→ **Assigned task**:
Comb the records below for the string "development" and copy each line where it turns up.

**** Extracted records

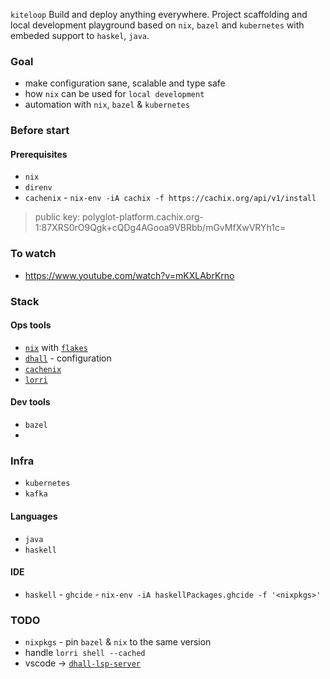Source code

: `kiteloop`
Build and deploy anything everywhere. Project scaffolding and local development playground based on `nix`, `bazel` and `kubernetes` with embeded support to `haskel`, `java`.

### Goal
* make configuration sane, scalable and type safe
* how `nix` can be used for `local development`
* automation with `nix`, `bazel` & `kubernetes`

### Before start 
#### Prerequisites
* `nix`
* `direnv`
* `cachenix` - `nix-env -iA cachix -f https://cachix.org/api/v1/install`
> public key: polyglot-platform.cachix.org-1:87XRS0rO9Qgk+cQDg4AGooa9VBRbb/mGvMfXwVRYh1c=

### To watch
* https://www.youtube.com/watch?v=mKXLAbrKrno

### Stack

#### Ops tools
* [`nix`](https://github.com/NixOS/nixpkgs) with [`flakes`](https://www.tweag.io/blog/2020-05-25-flakes/)
* [`dhall`](https://github.com/dhall-lang/dhall-lang) - configuration
* [`cachenix`](https://cachix.org/)
* [`lorri`](https://github.com/target/lorri)

#### Dev tools
* `bazel`
*

### Infra
* `kubernetes`
* `kafka`

#### Languages
* `java`
* `haskell`

#### IDE
* `haskell` - `ghcide` - `nix-env -iA haskellPackages.ghcide -f '<nixpkgs>'`

### TODO
* `nixpkgs` - pin `bazel` & `nix` to the same version
* handle `lorri shell --cached`
* vscode -> [`dhall-lsp-server`](https://github.com/dhall-lang/dhall-haskell/tree/master/dhall-lsp-server)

********

→ **Your response**:
Build and deploy anything everywhere. Project scaffolding and local development playground based on `nix`, `bazel` and `kubernetes` with embeded support to `haskel`, `java`.
* how `nix` can be used for `local development`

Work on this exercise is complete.